### DATA EXCERPTS:
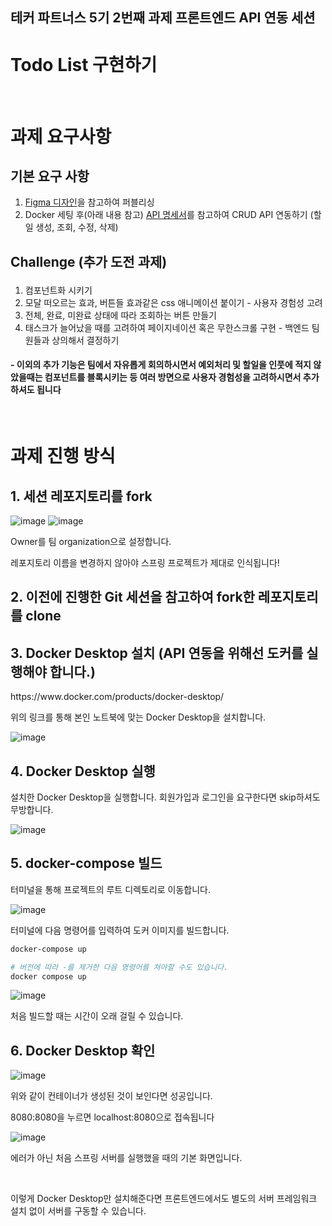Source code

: ## 테커 파트너스 5기 2번째 과제 프론트엔드 API 연동 세션

# Todo List 구현하기

<br>

# 과제 요구사항

## 기본 요구 사항

1. [Figma 디자인](https://www.figma.com/design/GoXOrkZRu1Lznw37pjWDHw/Techeer-Partners-5%EA%B8%B0-%ED%94%84%EB%A1%A0%ED%8A%B8%EC%97%94%EB%93%9C-API-%EC%97%B0%EB%8F%99-%EC%8B%A4%EC%8A%B5-%EA%B3%BC%EC%A0%9C?node-id=0-1&t=vQObqjzePvNdFsu4-1)을 참고하여 퍼블리싱
2. Docker 세팅 후(아래 내용 참고) [API 명세서](https://melodic-walleye-2ab.notion.site/TodoList-API-1385051bdea58043bd8bd272376db7f8)를 참고하여 CRUD API 연동하기 (할일 생성, 조회, 수정, 삭제)

## Challenge (추가 도전 과제)</p>

1. 컴포넌트화 시키기
2. 모달 떠오르는 효과, 버튼들 효과같은 css 애니메이션 붙이기 - 사용자 경험성 고려
3. 전체, 완료, 미완료 상태에 따라 조회하는 버튼 만들기
4. 태스크가 늘어났을 때를 고려하여 페이지네이션 혹은 무한스크롤 구현 - 백엔드 팀원들과 상의해서 결정하기

#### - 이외의 추가 기능은 팀에서 자유롭게 회의하시면서 예외처리 및 할일을 인풋에 적지 않았을때는 컴포넌트를 블록시키는 등 여러 방면으로 사용자 경험성을 고려하시면서 추가하셔도 됩니다

<br>

# 과제 진행 방식

## 1. 세션 레포지토리를 fork

![image](https://github.com/user-attachments/assets/87f043f3-4ef3-4856-90c8-388cc6e08d81)
![image](https://github.com/user-attachments/assets/9b8bede4-f129-425c-b641-4e111419b1df)

<p>Owner를 팀 organization으로 설정합니다.</p>
<p>레포지토리 이름을 변경하지 않아야 스프링 프로젝트가 제대로 인식됩니다!</p>

## 2. 이전에 진행한 Git 세션을 참고하여 fork한 레포지토리를 clone

## 3. Docker Desktop 설치 (API 연동을 위해선 도커를 실행해야 합니다.)

<p>https://www.docker.com/products/docker-desktop/</p>
<p>위의 링크를 통해 본인 노트북에 맞는 Docker Desktop을 설치합니다.</p>

![image](https://github.com/user-attachments/assets/8ffa568f-fa3f-4a8e-bf37-48df1d75b38c)

## 4. Docker Desktop 실행

<p>설치한 Docker Desktop을 실행합니다. 회원가입과 로그인을 요구한다면 skip하셔도 무방합니다.</p>

![image](https://github.com/user-attachments/assets/335468d8-9f1d-447e-ad69-69f4ab7da19c)

## 5. docker-compose 빌드

<p>터미널을 통해 프로젝트의 루트 디렉토리로 이동합니다.</p>

![image](https://github.com/user-attachments/assets/f539b6de-d3ad-471d-b813-72a2ef97a5d6)

<p>터미널에 다음 명령어를 입력하여 도커 이미지를 빌드합니다.</p>

```bash
docker-compose up

# 버전에 따라 -를 제거한 다음 명령어를 쳐야할 수도 있습니다.
docker compose up
```

![image](https://github.com/user-attachments/assets/ec888f2d-2ccc-4268-af74-d4b96908ccb7)

<p>처음 빌드할 때는 시간이 오래 걸릴 수 있습니다.</p>

## 6. Docker Desktop 확인

![image](https://github.com/user-attachments/assets/2180df91-6793-4730-8939-9a96919130e5)

<p>위와 같이 컨테이너가 생성된 것이 보인다면 성공입니다.</p>
<p>8080:8080을 누르면 localhost:8080으로 접속됩니다</p>

![image](https://github.com/user-attachments/assets/f8ff0e25-74f4-4312-87a8-d899c85ab783)

<p>에러가 아닌 처음 스프링 서버를 실행했을 때의 기본 화면입니다.</p>

<br>

<p>이렇게 Docker Desktop만 설치해준다면 프론트엔드에서도 별도의 서버 프레임워크 설치 없이 서버를 구동할 수 있습니다.</p>
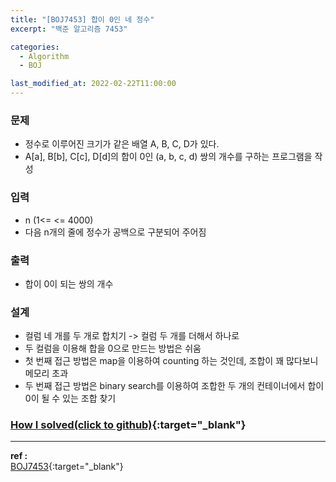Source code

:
 ```yaml
---
title: "[BOJ7453] 합이 0인 네 정수"
excerpt: "백준 알고리즘 7453"

categories:
  - Algorithm
  - BOJ

last_modified_at: 2022-02-22T11:00:00
---
```


### 문제

- 정수로 이루어진 크기가 같은 배열 A, B, C, D가 있다.
- A[a], B[b], C[c], D[d]의 합이 0인 (a, b, c, d) 쌍의 개수를 구하는 프로그램을 작성

### 입력

- n (1<= <= 4000)
- 다음 n개의 줄에 정수가 공백으로 구분되어 주어짐

### 출력

- 합이 0이 되는 쌍의 개수

### 설계

- 컬럼 네 개를 두 개로 합치기 -> 컬럼 두 개를 더해서 하나로
- 두 컬럼을 이용해 합을 0으로 만드는 방법은 쉬움
- 첫 번째 접근 방법은 map을 이용하여 counting 하는 것인데, 조합이 꽤 많다보니 메모리 초과
- 두 번째 접근 방법은 binary search를 이용하여 조합한 두 개의 컨테이너에서 합이 0이 될 수 있는 조합 찾기

### [How I solved(click to github)](https://github.com/mindflip/Algorithm_BOJ/blob/master/boj7453.cpp){:target="\_blank"}

---

**ref :**  
[BOJ7453](https://www.acmicpc.net/problem/7453){:target="\_blank"}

### PROBLEM:
An exact copy is needed of the lines from the one containing "- A[a], B[b], C[c], D[d]의" through the end of the records.

### TASK RESULT:
- A[a], B[b], C[c], D[d]의 합이 0인 (a, b, c, d) 쌍의 개수를 구하는 프로그램을 작성

### 입력

- n (1<= <= 4000)
- 다음 n개의 줄에 정수가 공백으로 구분되어 주어짐

### 출력

- 합이 0이 되는 쌍의 개수

### 설계

- 컬럼 네 개를 두 개로 합치기 -> 컬럼 두 개를 더해서 하나로
- 두 컬럼을 이용해 합을 0으로 만드는 방법은 쉬움
- 첫 번째 접근 방법은 map을 이용하여 counting 하는 것인데, 조합이 꽤 많다보니 메모리 초과
- 두 번째 접근 방법은 binary search를 이용하여 조합한 두 개의 컨테이너에서 합이 0이 될 수 있는 조합 찾기

### [How I solved(click to github)](https://github.com/mindflip/Algorithm_BOJ/blob/master/boj7453.cpp){:target="\_blank"}

---

**ref :**  
[BOJ7453](https://www.acmicpc.net/problem/7453){:target="\_blank"}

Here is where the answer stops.